College Fix contributor Isaac Willour, writing in National Review, offers some advice to conservatives on how best to defend free speech principles on college campuses.

Willour, a student at Grove City College, recently reported on the effort — and failure — of moderate and center-right student government members at the University of Connecticut to pass a free speech resolution.
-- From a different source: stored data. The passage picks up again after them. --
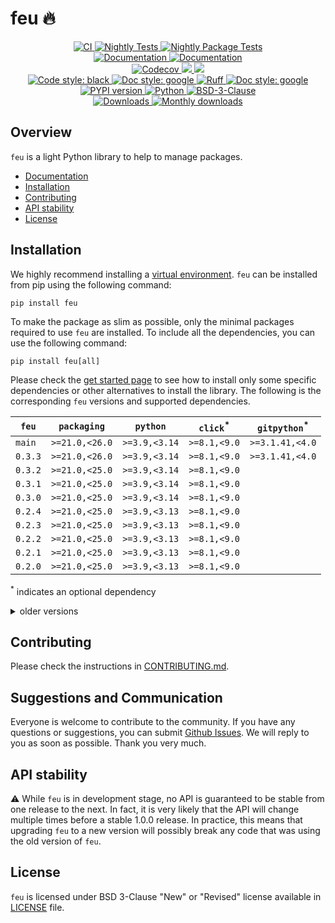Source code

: # feu :fire:

<p align="center">
    <a href="https://github.com/durandtibo/feu/actions">
        <img alt="CI" src="https://github.com/durandtibo/feu/workflows/CI/badge.svg">
    </a>
    <a href="https://github.com/durandtibo/feu/actions">
        <img alt="Nightly Tests" src="https://github.com/durandtibo/feu/workflows/Nightly%20Tests/badge.svg">
    </a>
    <a href="https://github.com/durandtibo/feu/actions">
        <img alt="Nightly Package Tests" src="https://github.com/durandtibo/feu/workflows/Nightly%20Package%20Tests/badge.svg">
    </a>
    <br/>
    <a href="https://durandtibo.github.io/feu/">
        <img alt="Documentation" src="https://github.com/durandtibo/feu/workflows/Documentation%20(stable)/badge.svg">
    </a>
    <a href="https://durandtibo.github.io/feu/">
        <img alt="Documentation" src="https://github.com/durandtibo/feu/workflows/Documentation%20(unstable)/badge.svg">
    </a>
    <br/>
    <a href="https://codecov.io/gh/durandtibo/feu">
        <img alt="Codecov" src="https://codecov.io/gh/durandtibo/feu/branch/main/graph/badge.svg">
    </a>
    <a href="https://codeclimate.com/github/durandtibo/feu/maintainability">
        <img src="https://api.codeclimate.com/v1/badges/173c4176f130dd424881/maintainability" />
    </a>
    <a href="https://codeclimate.com/github/durandtibo/feu/test_coverage">
        <img src="https://api.codeclimate.com/v1/badges/173c4176f130dd424881/test_coverage" />
    </a>
    <br/>
    <a href="https://github.com/psf/black">
        <img  alt="Code style: black" src="https://img.shields.io/badge/code%20style-black-000000.svg">
    </a>
    <a href="https://google.github.io/styleguide/pyguide.html#s3.8-comments-and-docstrings">
        <img  alt="Doc style: google" src="https://img.shields.io/badge/%20style-google-3666d6.svg">
    </a>
    <a href="https://github.com/astral-sh/ruff">
        <img src="https://img.shields.io/endpoint?url=https://raw.githubusercontent.com/astral-sh/ruff/main/assets/badge/v2.json" alt="Ruff" style="max-width:100%;">
    </a>
    <a href="https://github.com/guilatrova/tryceratops">
        <img  alt="Doc style: google" src="https://img.shields.io/badge/try%2Fexcept%20style-tryceratops%20%F0%9F%A6%96%E2%9C%A8-black">
    </a>
    <br/>
    <a href="https://pypi.org/project/feu/">
        <img alt="PYPI version" src="https://img.shields.io/pypi/v/feu">
    </a>
    <a href="https://pypi.org/project/feu/">
        <img alt="Python" src="https://img.shields.io/pypi/pyversions/feu.svg">
    </a>
    <a href="https://opensource.org/licenses/BSD-3-Clause">
        <img alt="BSD-3-Clause" src="https://img.shields.io/pypi/l/feu">
    </a>
    <br/>
    <a href="https://pepy.tech/project/feu">
        <img  alt="Downloads" src="https://static.pepy.tech/badge/feu">
    </a>
    <a href="https://pepy.tech/project/feu">
        <img  alt="Monthly downloads" src="https://static.pepy.tech/badge/feu/month">
    </a>
    <br/>
</p>

## Overview

`feu` is a light Python library to help to manage packages.

- [Documentation](https://durandtibo.github.io/feu/)
- [Installation](#installation)
- [Contributing](#contributing)
- [API stability](#api-stability)
- [License](#license)

## Installation

We highly recommend installing
a [virtual environment](https://packaging.python.org/guides/installing-using-pip-and-virtual-environments/).
`feu` can be installed from pip using the following command:

```shell
pip install feu
```

To make the package as slim as possible, only the minimal packages required to use `feu` are
installed.
To include all the dependencies, you can use the following command:

```shell
pip install feu[all]
```

Please check the [get started page](https://durandtibo.github.io/feu/get_started) to see how to
install only some specific dependencies or other alternatives to install the library.
The following is the corresponding `feu` versions and supported dependencies.

| `feu`   | `packaging`    | `python`      | `click`<sup>*</sup> | `gitpython`<sup>*</sup> |
|---------|----------------|---------------|---------------------|-------------------------|
| `main`  | `>=21.0,<26.0` | `>=3.9,<3.14` | `>=8.1,<9.0`        | `>=3.1.41,<4.0`         |
| `0.3.3` | `>=21.0,<26.0` | `>=3.9,<3.14` | `>=8.1,<9.0`        | `>=3.1.41,<4.0`         |
| `0.3.2` | `>=21.0,<25.0` | `>=3.9,<3.14` | `>=8.1,<9.0`        |                         |
| `0.3.1` | `>=21.0,<25.0` | `>=3.9,<3.14` | `>=8.1,<9.0`        |                         |
| `0.3.0` | `>=21.0,<25.0` | `>=3.9,<3.14` | `>=8.1,<9.0`        |                         |
| `0.2.4` | `>=21.0,<25.0` | `>=3.9,<3.13` | `>=8.1,<9.0`        |                         |
| `0.2.3` | `>=21.0,<25.0` | `>=3.9,<3.13` | `>=8.1,<9.0`        |                         |
| `0.2.2` | `>=21.0,<25.0` | `>=3.9,<3.13` | `>=8.1,<9.0`        |                         |
| `0.2.1` | `>=21.0,<25.0` | `>=3.9,<3.13` | `>=8.1,<9.0`        |                         |
| `0.2.0` | `>=21.0,<25.0` | `>=3.9,<3.13` | `>=8.1,<9.0`        |                         |

<sup>*</sup> indicates an optional dependency

<details>
    <summary>older versions</summary>

| `feu`   | `packaging`    | `python`      | `click`<sup>*</sup> | `fire`<sup>*</sup> |
|---------|----------------|---------------|---------------------|--------------------|
| `0.1.1` | `>=21.0,<25.0` | `>=3.9,<3.13` |                     | `>=0.6.0,<1.0`     |
| `0.1.0` | `>=21.0,<25.0` | `>=3.9,<3.13` |                     | `>=0.6.0,<1.0`     |
| `0.0.7` | `>=21.0,<25.0` | `>=3.9,<3.13` |                     |                    |
| `0.0.6` | `>=21.0,<25.0` | `>=3.9,<3.13` |                     |                    |
| `0.0.5` | `>=21.0,<25.0` | `>=3.9,<3.13` |                     |                    |
| `0.0.4` | `>=21.0,<25.0` | `>=3.9,<3.13` |                     |                    |
| `0.0.3` | `>=21.0,<25.0` | `>=3.9,<3.13` |                     |                    |
| `0.0.2` | `>=22.0,<24.0` | `>=3.9,<3.13` |                     |                    |
| `0.0.1` | `>=22.0,<23.3` | `>=3.9,<3.13` |                     |                    |

</details>

## Contributing

Please check the instructions in [CONTRIBUTING.md](.github/CONTRIBUTING.md).

## Suggestions and Communication

Everyone is welcome to contribute to the community.
If you have any questions or suggestions, you can
submit [Github Issues](https://github.com/durandtibo/feu/issues).
We will reply to you as soon as possible. Thank you very much.

## API stability

:warning: While `feu` is in development stage, no API is guaranteed to be stable from one
release to the next.
In fact, it is very likely that the API will change multiple times before a stable 1.0.0 release.
In practice, this means that upgrading `feu` to a new version will possibly break any code that
was using the old version of `feu`.

## License

`feu` is licensed under BSD 3-Clause "New" or "Revised" license available in [LICENSE](LICENSE)
file.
Arguing the the First Amendment is an ideal that everyone can get behind, Willour suggests those on the right can win more battles with honey than vinegar:

Visceral reactions are perfectly understandable in response to the far Left’s blatant lies about conservatives. But we must change that tactic to persuade the persuadable. Moderates with deeply held biases against conservatism won’t be won over by our most extreme and caustic voices and arguments. If we are to make cultural headway, our strategy must be responsive, not reactionary. College students who advocate free speech are willing to do so with their ideological opponents, working with members of the opposite political party at institutions like UConn to advance the First Amendment. So should the movement more generally.

The battle for free speech is not limited to those on the political right. UConn’s free-speech warriors are not all conservatives. The First Amendment coalition on college campuses includes everyone from pro-Trump Republicans to classical liberals to libertarians to devoted Democrats. The idea that only the political Right is devoted to free speech is simply not true. The UConn situation is a perfect example of how the First Amendment has a unifying power beyond mere party.